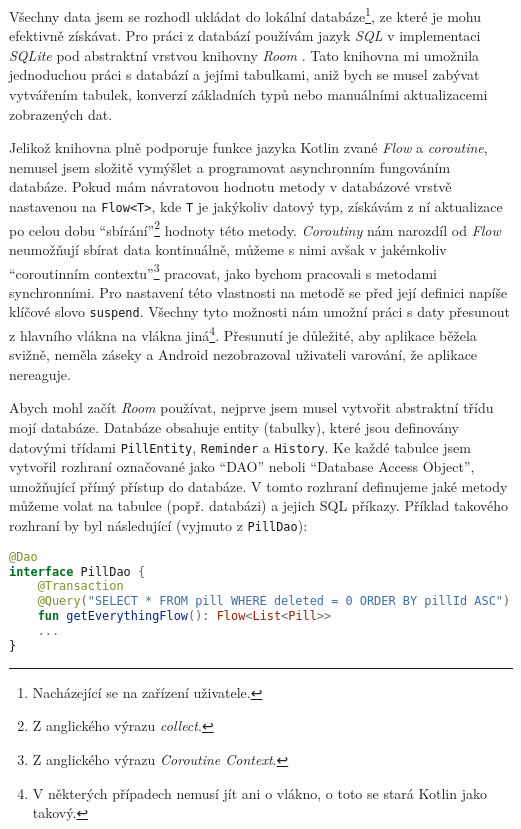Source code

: \documentclass[../TakeYourPill.tex]{subfiles}
\begin{document}
Všechny data jsem se rozhodl ukládat do lokální databáze\footnote{Nacházející se na zařízení uživatele.}, ze které je mohu efektivně získávat. Pro práci z databází používám jazyk \textit{SQL} v implementaci \textit{SQLite} pod abstraktní vrstvou knihovny \textit{Room} \cite{room}. Tato knihovna mi umožnila jednoduchou práci s databází a jejími tabulkami, aniž bych se musel zabývat vytvářením tabulek, konverzí základních typů nebo manuálními aktualizacemi zobrazených dat. 

Jelikož knihovna plně podporuje funkce jazyka Kotlin zvané \textit{Flow} a \textit{coroutine}, nemusel jsem složitě vymýšlet a programovat asynchronním fungováním databáze. Pokud mám návratovou hodnotu metody v databázové vrstvě nastavenou na \texttt{Flow<T>}, kde \texttt{T} je jakýkoliv datový typ, získávám z ní aktualizace po celou dobu \enquote{sbírání}\footnote{Z anglického výrazu \textit{collect}.} hodnoty této metody. \textit{Coroutiny} nám narozdíl od \textit{Flow} neumožňují sbírat data kontinuálně, můžeme s nimi avšak v jakémkoliv \enquote{coroutinním contextu}\footnote{Z anglického výrazu \textit{Coroutine Context}.} pracovat, jako bychom pracovali s metodami synchronními. Pro nastavení této vlastnosti na metodě se před její definici napíše klíčové slovo \texttt{suspend}. Všechny tyto možnosti nám umožní práci s daty přesunout z hlavního vlákna na vlákna jiná\footnote{V některých případech nemusí jít ani o vlákno, o toto se stará Kotlin jako takový.}. Přesunutí je důležité, aby aplikace běžela svižně, neměla záseky a Android nezobrazoval uživateli varování, že aplikace nereaguje.

Abych mohl začít \textit{Room} používat, nejprve jsem musel vytvořit abstraktní třídu mojí databáze. Databáze obsahuje entity (tabulky), které jsou definovány datovými třídami \texttt{PillEntity}, \texttt{Reminder} a \texttt{History}. Ke každé tabulce jsem vytvořil rozhraní označované jako \enquote{DAO} neboli \enquote{Database Access Object}, umožňující přímý přístup do databáze. V tomto rozhraní definujeme jaké metody můžeme volat na tabulce (popř. databázi) a jejich SQL příkazy. Příklad takového rozhraní by byl následující (vyjmuto z \texttt{PillDao}):

\setmonofont{JetBrains Mono}
\begin{lstlisting}[language=Kotlin]
@Dao
interface PillDao {
    @Transaction
    @Query("SELECT * FROM pill WHERE deleted = 0 ORDER BY pillId ASC")
    fun getEverythingFlow(): Flow<List<Pill>>
    ...
}
\end{lstlisting}
\setmonofont{Latin Modern Mono}
\end{document}
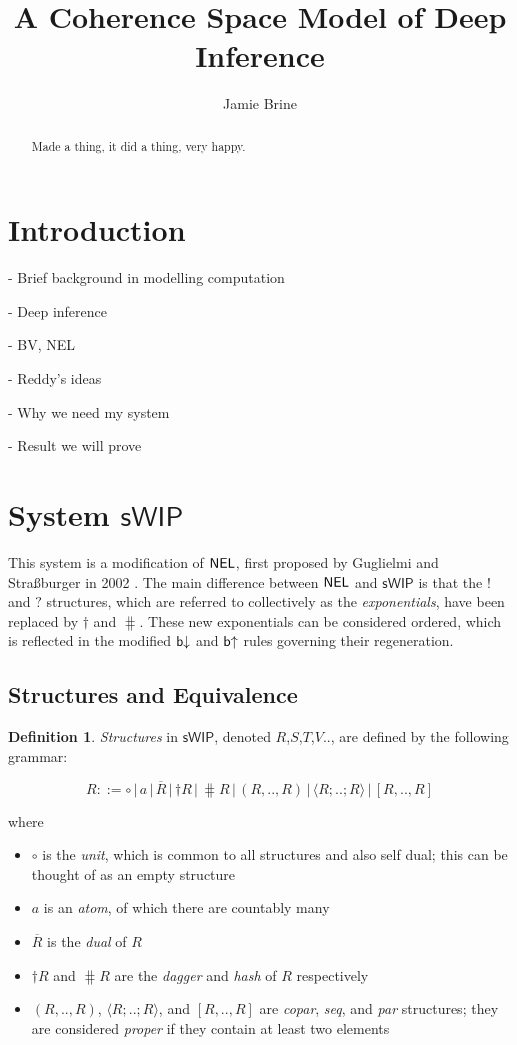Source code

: \documentclass[11pt, oneside]{article}
\title{A Coherence Space Model of Deep Inference}
\author{Jamie Brine}
\theoremstyle{plain}
\theoremstyle{definition}
\newtheorem{definition}[theorem]{Definition}
\let\originaldagger\dagger
\renewcommand{\dag}{\mathord{\originaldagger}}
\newcommand{\la}{\langle}
\newcommand{\ra}{\rangle}
\newcommand{\sSys}{{\mathsf{sWIP}}}%
\newcommand{\unit}{\circ}
\begin{document}
\maketitle

\begin{abstract}
    Made a thing, it did a thing, very happy.
\end{abstract}

\newpage
\tableofcontents

\newpage
\section{Introduction}

- Brief background in modelling computation

- Deep inference

- BV, NEL

- Reddy's ideas

- Why we need my system

- Result we will prove

\newpage
\section{System $\sSys$}

This system is a modification of ${\mathsf{NEL}}$, first proposed by Guglielmi and Straßburger in 2002 \cite{guglielmi2002non}.
The main difference between ${\mathsf{NEL}}$ and $\sSys$ is that the $!$ and $?$ structures, which are referred to collectively as the \textit{exponentials}, have been replaced by $\dag$ and $\hash$.
These new exponentials can be considered ordered, which is reflected in the modified ${\mathsf b}{\downarrow}$ and ${\mathsf b}{ \uparrow}$ rules governing their regeneration.

\subsection{Structures and Equivalence}

\begin{definition}
\textit{Structures} in $\sSys$, denoted $R$,$S$,$T$,$V$.., are defined by the following grammar:

\[R ::= \unit \,|\, a \,|\, \overline{R} \,|\, \dag R \,|\, \hash R \,|\, (R,..,R) \,|\, \la R;..;R\ra \,|\, [R,..,R]\]

where
\begin{itemize}
\item $\unit$ is the \textit{unit}, which is common to all structures and also self dual; this can be thought of as an empty structure
\item $a$ is an \textit{atom}, of which there are countably many
\item $\overline{R}$ is the \textit{dual} of $R$
\item $\dag R$ and $\hash R$ are the \textit{dagger} and \textit{hash} of $R$ respectively
\item $(R,..,R)$, $\la R;..;R\ra$, and $[R,..,R]$ are \textit{copar}, \textit{seq}, and \textit{par} structures; they are considered \textit{proper} if they contain at least two elements
\end{itemize}
\end{definition}
\end{document}
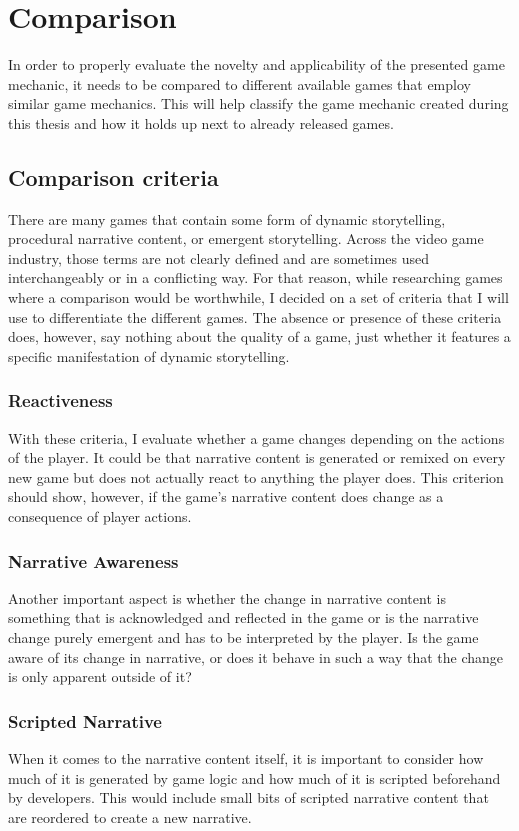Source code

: \chapter{Comparison} %
In order to properly evaluate the novelty and applicability of the presented game mechanic, it needs to be compared to different available games that employ similar game mechanics. This will help classify the game mechanic created during this thesis and how it holds up next to already released games.
\section{Comparison criteria}
There are many games that contain some form of dynamic storytelling, procedural narrative content, or emergent storytelling. Across the video game industry, those terms are not clearly defined and are sometimes used interchangeably or in a conflicting way. For that reason, while researching games where a comparison would be worthwhile, I decided on a set of criteria that I will use to differentiate the different games. The absence or presence of these criteria does, however, say nothing about the quality of a game, just whether it features a specific manifestation of dynamic storytelling.
\subsection{Reactiveness}
With these criteria, I evaluate whether a game changes depending on the actions of the player. It could be that narrative content is generated or remixed on every new game but does not actually react to anything the player does. This criterion should show, however, if the game’s narrative content does change as a consequence of player actions.
\subsection{Narrative Awareness}
Another important aspect is whether the change in narrative content is something that is acknowledged and reflected in the game or is the narrative change purely emergent and has to be interpreted by the player. Is the game aware of its change in narrative, or does it behave in such a way that the change is only apparent outside of it?
\subsection{Scripted Narrative}
When it comes to the narrative content itself, it is important to consider how much of it is generated by game logic and how much of it is scripted beforehand by developers. This would include small bits of scripted narrative content that are reordered to create a new narrative.
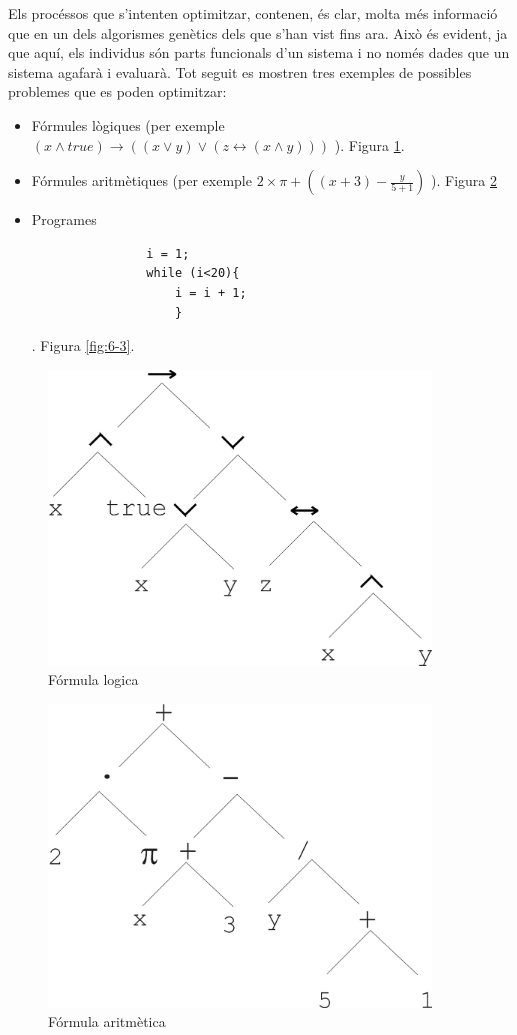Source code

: Els procéssos que s'intenten optimitzar, contenen, és clar, molta més informació
que en un dels algorismes genètics dels que s'han vist fins ara.  Això és
evident, ja que aquí, els individus són parts funcionals d'un sistema i no
només dades que un sistema agafarà i evaluarà.  Tot seguit es mostren tres
exemples de possibles problemes que es poden optimitzar:

\begin{itemize}
	\item Fórmules lògiques (per exemple $ (x\land true) \rightarrow ((x \lor y)
		\lor (z \leftrightarrow ( x \land y)))$ ). Figura \ref{fig:6-2-2}.
	\item Fórmules aritmètiques (per exemple $2\times\pi+((x+3)-\frac{y}{5+1})$
		).  Figura \ref{fig:6-2-1}
	\item Programes 
		\begin{verbatim}
				i = 1;
				while (i<20){
					i = i + 1;
					}
		\end{verbatim}. Figura \ref{fig:6-3}.
\end{itemize}

\begin{figure} \centering \includegraphics[width=4in]{intro/6-2-2.jpg}
\caption{\label{fig:6-2-2}Fórmula logica}
\end{figure}

\begin{figure} \centering \includegraphics[width=4in]{intro/6-2-1.jpg}
\caption{\label{fig:6-2-1}Fórmula aritmètica}
\end{figure}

▸ Instructions to follow
We ask that the entries above be copied exactly, with the pictures omitted.

▸ Written reply
Source code

: \documentclass[../TakeYourPill.tex]{subfiles}
\begin{document}
Všechny data jsem se rozhodl ukládat do lokální databáze\footnote{Nacházející se na zařízení uživatele.}, ze které je mohu efektivně získávat. Pro práci z databází používám jazyk \textit{SQL} v implementaci \textit{SQLite} pod abstraktní vrstvou knihovny \textit{Room} \cite{room}. Tato knihovna mi umožnila jednoduchou práci s databází a jejími tabulkami, aniž bych se musel zabývat vytvářením tabulek, konverzí základních typů nebo manuálními aktualizacemi zobrazených dat. 

Jelikož knihovna plně podporuje funkce jazyka Kotlin zvané \textit{Flow} a \textit{coroutine}, nemusel jsem složitě vymýšlet a programovat asynchronním fungováním databáze. Pokud mám návratovou hodnotu metody v databázové vrstvě nastavenou na \texttt{Flow<T>}, kde \texttt{T} je jakýkoliv datový typ, získávám z ní aktualizace po celou dobu \enquote{sbírání}\footnote{Z anglického výrazu \textit{collect}.} hodnoty této metody. \textit{Coroutiny} nám narozdíl od \textit{Flow} neumožňují sbírat data kontinuálně, můžeme s nimi avšak v jakémkoliv \enquote{coroutinním contextu}\footnote{Z anglického výrazu \textit{Coroutine Context}.} pracovat, jako bychom pracovali s metodami synchronními. Pro nastavení této vlastnosti na metodě se před její definici napíše klíčové slovo \texttt{suspend}. Všechny tyto možnosti nám umožní práci s daty přesunout z hlavního vlákna na vlákna jiná\footnote{V některých případech nemusí jít ani o vlákno, o toto se stará Kotlin jako takový.}. Přesunutí je důležité, aby aplikace běžela svižně, neměla záseky a Android nezobrazoval uživateli varování, že aplikace nereaguje.

Abych mohl začít \textit{Room} používat, nejprve jsem musel vytvořit abstraktní třídu mojí databáze. Databáze obsahuje entity (tabulky), které jsou definovány datovými třídami \texttt{PillEntity}, \texttt{Reminder} a \texttt{History}. Ke každé tabulce jsem vytvořil rozhraní označované jako \enquote{DAO} neboli \enquote{Database Access Object}, umožňující přímý přístup do databáze. V tomto rozhraní definujeme jaké metody můžeme volat na tabulce (popř. databázi) a jejich SQL příkazy. Příklad takového rozhraní by byl následující (vyjmuto z \texttt{PillDao}):

\setmonofont{JetBrains Mono}
\begin{lstlisting}[language=Kotlin]
@Dao
interface PillDao {
    @Transaction
    @Query("SELECT * FROM pill WHERE deleted = 0 ORDER BY pillId ASC")
    fun getEverythingFlow(): Flow<List<Pill>>
    ...
}
\end{lstlisting}
\setmonofont{Latin Modern Mono}
\end{document}
Source code

: \documentclass[11pt, oneside]{article}
\title{A Coherence Space Model of Deep Inference}
\author{Jamie Brine}
\theoremstyle{plain}
\theoremstyle{definition}
\newtheorem{definition}[theorem]{Definition}
\let\originaldagger\dagger
\renewcommand{\dag}{\mathord{\originaldagger}}
\newcommand{\la}{\langle}
\newcommand{\ra}{\rangle}
\newcommand{\sSys}{{\mathsf{sWIP}}}%
\newcommand{\unit}{\circ}
\begin{document}
\maketitle

\begin{abstract}
    Made a thing, it did a thing, very happy.
\end{abstract}

\newpage
\tableofcontents

\newpage
\section{Introduction}

- Brief background in modelling computation

- Deep inference

- BV, NEL

- Reddy's ideas

- Why we need my system

- Result we will prove

\newpage
\section{System $\sSys$}

This system is a modification of ${\mathsf{NEL}}$, first proposed by Guglielmi and Straßburger in 2002 \cite{guglielmi2002non}.
The main difference between ${\mathsf{NEL}}$ and $\sSys$ is that the $!$ and $?$ structures, which are referred to collectively as the \textit{exponentials}, have been replaced by $\dag$ and $\hash$.
These new exponentials can be considered ordered, which is reflected in the modified ${\mathsf b}{\downarrow}$ and ${\mathsf b}{ \uparrow}$ rules governing their regeneration.

\subsection{Structures and Equivalence}

\begin{definition}
\textit{Structures} in $\sSys$, denoted $R$,$S$,$T$,$V$.., are defined by the following grammar:

\[R ::= \unit \,|\, a \,|\, \overline{R} \,|\, \dag R \,|\, \hash R \,|\, (R,..,R) \,|\, \la R;..;R\ra \,|\, [R,..,R]\]

where
\begin{itemize}
\item $\unit$ is the \textit{unit}, which is common to all structures and also self dual; this can be thought of as an empty structure
\item $a$ is an \textit{atom}, of which there are countably many
\item $\overline{R}$ is the \textit{dual} of $R$
\item $\dag R$ and $\hash R$ are the \textit{dagger} and \textit{hash} of $R$ respectively
\item $(R,..,R)$, $\la R;..;R\ra$, and $[R,..,R]$ are \textit{copar}, \textit{seq}, and \textit{par} structures; they are considered \textit{proper} if they contain at least two elements
\end{itemize}
\end{definition}
\end{document}
Source code

: \chapter{Comparison} %
In order to properly evaluate the novelty and applicability of the presented game mechanic, it needs to be compared to different available games that employ similar game mechanics. This will help classify the game mechanic created during this thesis and how it holds up next to already released games.
\section{Comparison criteria}
There are many games that contain some form of dynamic storytelling, procedural narrative content, or emergent storytelling. Across the video game industry, those terms are not clearly defined and are sometimes used interchangeably or in a conflicting way. For that reason, while researching games where a comparison would be worthwhile, I decided on a set of criteria that I will use to differentiate the different games. The absence or presence of these criteria does, however, say nothing about the quality of a game, just whether it features a specific manifestation of dynamic storytelling.
\subsection{Reactiveness}
With these criteria, I evaluate whether a game changes depending on the actions of the player. It could be that narrative content is generated or remixed on every new game but does not actually react to anything the player does. This criterion should show, however, if the game’s narrative content does change as a consequence of player actions.
\subsection{Narrative Awareness}
Another important aspect is whether the change in narrative content is something that is acknowledged and reflected in the game or is the narrative change purely emergent and has to be interpreted by the player. Is the game aware of its change in narrative, or does it behave in such a way that the change is only apparent outside of it?
\subsection{Scripted Narrative}
When it comes to the narrative content itself, it is important to consider how much of it is generated by game logic and how much of it is scripted beforehand by developers. This would include small bits of scripted narrative content that are reordered to create a new narrative.
Source code

: Els procéssos que s'intenten optimitzar, contenen, és clar, molta més informació
que en un dels algorismes genètics dels que s'han vist fins ara.  Això és
evident, ja que aquí, els individus són parts funcionals d'un sistema i no
només dades que un sistema agafarà i evaluarà.  Tot seguit es mostren tres
exemples de possibles problemes que es poden optimitzar:

\begin{itemize}
	\item Fórmules lògiques (per exemple $ (x\land true) \rightarrow ((x \lor y)
		\lor (z \leftrightarrow ( x \land y)))$ ). Figura \ref{fig:6-2-2}.
	\item Fórmules aritmètiques (per exemple $2\times\pi+((x+3)-\frac{y}{5+1})$
		).  Figura \ref{fig:6-2-1}
	\item Programes 
		\begin{verbatim}
				i = 1;
				while (i<20){
					i = i + 1;
					}
		\end{verbatim}. Figura \ref{fig:6-3}.
\end{itemize}

\begin{figure} \centering \includegraphics[width=4in]{intro/6-2-2.jpg}
\caption{\label{fig:6-2-2}Fórmula logica}
\end{figure}

\begin{figure} \centering \includegraphics[width=4in]{intro/6-2-1.jpg}
\caption{\label{fig:6-2-1}Fórmula aritmètica}
\end{figure}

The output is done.